Managing Phomopsis Stem Canker of Sunflower Using Improved Diagnosis and Quantification of the Causal Pathogens

Diaporthe helianthi and Diaporthe gulyae are known causal agents of Phomopsis stem canker of sunflower. Identification of these species of Diaporthe using morphological characteristics after isolation from infected plants is unreliable and inconsistent. In this study, two TaqMan qPCR assays were designed from the translation elongation factor region (EF1-α) of D. helianthi and D. gulyae. Assay specificity was validated by examining the assays with genomic DNA of various species of Diaporthe and other plant pathogens.
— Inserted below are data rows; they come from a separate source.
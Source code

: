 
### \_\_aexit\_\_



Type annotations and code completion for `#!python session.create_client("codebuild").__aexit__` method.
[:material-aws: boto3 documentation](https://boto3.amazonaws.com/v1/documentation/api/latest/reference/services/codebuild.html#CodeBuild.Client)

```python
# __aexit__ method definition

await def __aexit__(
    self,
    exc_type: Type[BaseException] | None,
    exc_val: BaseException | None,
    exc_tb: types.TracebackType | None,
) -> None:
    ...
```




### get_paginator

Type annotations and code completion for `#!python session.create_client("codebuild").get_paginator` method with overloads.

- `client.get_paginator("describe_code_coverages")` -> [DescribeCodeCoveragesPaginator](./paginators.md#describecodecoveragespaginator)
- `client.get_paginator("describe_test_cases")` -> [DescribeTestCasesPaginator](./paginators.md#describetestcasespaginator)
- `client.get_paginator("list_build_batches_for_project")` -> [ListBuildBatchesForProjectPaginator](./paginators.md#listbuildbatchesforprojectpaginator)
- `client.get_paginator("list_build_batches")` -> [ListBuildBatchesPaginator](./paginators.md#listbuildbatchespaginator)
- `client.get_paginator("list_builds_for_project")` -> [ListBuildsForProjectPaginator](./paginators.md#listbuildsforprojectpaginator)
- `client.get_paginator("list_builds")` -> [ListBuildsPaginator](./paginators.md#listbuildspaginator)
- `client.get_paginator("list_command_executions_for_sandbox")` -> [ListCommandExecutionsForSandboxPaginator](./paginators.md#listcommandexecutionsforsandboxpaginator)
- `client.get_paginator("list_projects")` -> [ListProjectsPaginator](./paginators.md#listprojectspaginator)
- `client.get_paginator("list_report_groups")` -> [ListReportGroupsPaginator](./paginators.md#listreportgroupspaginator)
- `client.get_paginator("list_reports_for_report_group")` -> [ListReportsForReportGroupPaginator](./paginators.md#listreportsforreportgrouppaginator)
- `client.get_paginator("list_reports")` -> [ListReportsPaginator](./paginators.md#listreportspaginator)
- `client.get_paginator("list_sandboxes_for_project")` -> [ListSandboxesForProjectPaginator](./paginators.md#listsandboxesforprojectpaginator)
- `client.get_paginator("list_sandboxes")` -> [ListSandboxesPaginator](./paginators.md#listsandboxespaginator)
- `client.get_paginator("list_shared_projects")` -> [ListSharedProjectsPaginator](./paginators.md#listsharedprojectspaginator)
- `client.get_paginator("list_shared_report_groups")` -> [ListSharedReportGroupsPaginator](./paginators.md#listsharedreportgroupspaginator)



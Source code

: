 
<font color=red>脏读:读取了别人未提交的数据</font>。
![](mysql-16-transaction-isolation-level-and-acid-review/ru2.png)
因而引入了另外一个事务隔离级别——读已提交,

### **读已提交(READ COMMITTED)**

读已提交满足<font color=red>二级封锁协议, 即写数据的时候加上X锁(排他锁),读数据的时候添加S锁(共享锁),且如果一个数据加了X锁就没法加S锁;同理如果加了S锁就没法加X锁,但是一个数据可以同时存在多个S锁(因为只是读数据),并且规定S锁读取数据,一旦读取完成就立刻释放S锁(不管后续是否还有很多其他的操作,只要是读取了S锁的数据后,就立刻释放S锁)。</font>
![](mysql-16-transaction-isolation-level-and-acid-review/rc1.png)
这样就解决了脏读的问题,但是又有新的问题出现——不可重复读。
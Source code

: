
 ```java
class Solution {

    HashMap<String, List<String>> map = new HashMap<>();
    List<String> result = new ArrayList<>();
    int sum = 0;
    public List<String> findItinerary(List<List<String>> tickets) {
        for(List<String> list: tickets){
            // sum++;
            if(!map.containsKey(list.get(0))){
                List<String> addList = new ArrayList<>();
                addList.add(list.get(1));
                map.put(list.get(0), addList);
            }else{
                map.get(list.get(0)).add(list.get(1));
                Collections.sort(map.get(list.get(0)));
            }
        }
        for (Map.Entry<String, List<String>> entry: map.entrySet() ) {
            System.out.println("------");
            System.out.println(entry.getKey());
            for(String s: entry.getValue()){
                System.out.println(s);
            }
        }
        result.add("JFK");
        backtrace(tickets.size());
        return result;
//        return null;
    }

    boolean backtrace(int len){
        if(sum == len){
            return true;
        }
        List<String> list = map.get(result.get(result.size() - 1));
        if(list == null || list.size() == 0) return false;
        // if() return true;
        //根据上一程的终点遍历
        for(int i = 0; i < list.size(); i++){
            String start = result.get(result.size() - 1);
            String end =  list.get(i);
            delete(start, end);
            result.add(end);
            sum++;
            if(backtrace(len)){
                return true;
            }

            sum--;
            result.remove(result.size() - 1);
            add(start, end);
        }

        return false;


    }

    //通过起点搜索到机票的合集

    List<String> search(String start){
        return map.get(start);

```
The assays in this study were sensitive enough to consistently detect 10 ng to 1 pg of pure DNA of D. helianthi and D. gulyae. Both qPCR assays were highly capable of detecting D. helianthi and D. gulyae from infected sunflower samples, and these results were validated by traditional isolation of the pathogens onto potato dextrose agar (PDA). The qPCR assays were used for genotype screening for stem resistance to D. helianthi and D. gulyae under greenhouse conditions and 16 genotypes had lower pathogen DNA indicating resistance as compared to the susceptible check, cv. HA 288. The qPCR assays developed in this study will allow for improved diagnoses of Phomopsis stem canker and to breed for resistance to D. helianthi and D. gulyae in sunflower.